Lorri is both an autism mom as well as an attorney and she led the insurance coverage reform in the United States. Lorri’s firstborn child was diagnosed on the autism spectrum shortly before his second birthday and at that time she really didn’t know what autism was. She had heard the word, but that’s about it. When the doctors recommended ABA therapy, she had no idea what they were talking about. She barely even understood the concept of therapy.

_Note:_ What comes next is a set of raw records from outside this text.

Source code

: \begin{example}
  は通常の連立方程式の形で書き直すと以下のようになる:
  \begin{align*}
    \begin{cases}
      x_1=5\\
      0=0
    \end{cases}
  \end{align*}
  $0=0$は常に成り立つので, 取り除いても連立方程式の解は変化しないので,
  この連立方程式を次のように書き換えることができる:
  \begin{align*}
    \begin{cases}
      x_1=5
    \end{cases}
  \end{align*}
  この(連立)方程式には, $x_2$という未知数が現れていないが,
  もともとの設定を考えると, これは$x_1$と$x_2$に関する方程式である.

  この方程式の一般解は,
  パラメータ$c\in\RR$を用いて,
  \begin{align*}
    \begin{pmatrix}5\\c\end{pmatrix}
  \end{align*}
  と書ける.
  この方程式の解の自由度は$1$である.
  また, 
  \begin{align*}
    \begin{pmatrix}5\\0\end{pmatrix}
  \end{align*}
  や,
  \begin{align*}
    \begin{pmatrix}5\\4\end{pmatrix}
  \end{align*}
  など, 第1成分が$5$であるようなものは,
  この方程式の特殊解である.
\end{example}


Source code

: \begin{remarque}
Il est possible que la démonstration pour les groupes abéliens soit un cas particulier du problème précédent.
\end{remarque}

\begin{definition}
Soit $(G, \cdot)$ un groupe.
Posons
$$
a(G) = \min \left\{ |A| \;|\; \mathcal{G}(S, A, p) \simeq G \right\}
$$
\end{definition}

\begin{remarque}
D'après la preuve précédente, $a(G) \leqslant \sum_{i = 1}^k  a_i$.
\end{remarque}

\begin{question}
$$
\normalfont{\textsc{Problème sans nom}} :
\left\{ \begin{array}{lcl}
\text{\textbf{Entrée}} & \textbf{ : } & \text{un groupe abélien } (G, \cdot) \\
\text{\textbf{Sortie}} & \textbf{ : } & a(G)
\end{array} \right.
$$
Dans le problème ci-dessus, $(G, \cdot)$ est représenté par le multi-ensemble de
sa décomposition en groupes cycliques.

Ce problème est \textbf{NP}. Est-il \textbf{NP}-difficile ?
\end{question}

Her family was very lucky though. Her husband and she met in Washington DC where they were both young lawyers with the United States Department of Justice. This allowed them to have access to some very fine diagnosticians and they took advantage of three of them. She had been on the waiting list so long to get an appointment and then she ultimately got one from Children’s National Medical Center. The whole waiting process took months and months. That seems like years when you don’t know what’s going on and you can’t get an appointment with somebody to tell you what’s wrong with your child. There was really no question. They said he has autism. Then it was Kennedy Krieger that called next and they had come up for an appointment and she said, “well, let’s just go ahead and see if their doctors agree and if they recommend the same thing.” So they went for another diagnostic evaluation and they said “yes, this child has autism” and gave her recommendations.

And then Georgetown called, they had been on the waiting list for all three. After talking to the doctors at Georgetown as well, Lorri just thought, since they’d been waiting that long, let’s get advice from all three different institutions. And now, she looks back and she thinks how fortunate it was that they did get advice from a variety of people because they all mentioned ABA therapy. Again, she didn’t know what it was, but she thought, since Georgetown mentioned this, Children’s mentioned it, and Kennedy Krieger mentioned it, let’s figure out what that is. After she brought ABA providers into their home to explain what it was and how it worked, and how there’d be people coming into the home, then came the cost of ABA therapy.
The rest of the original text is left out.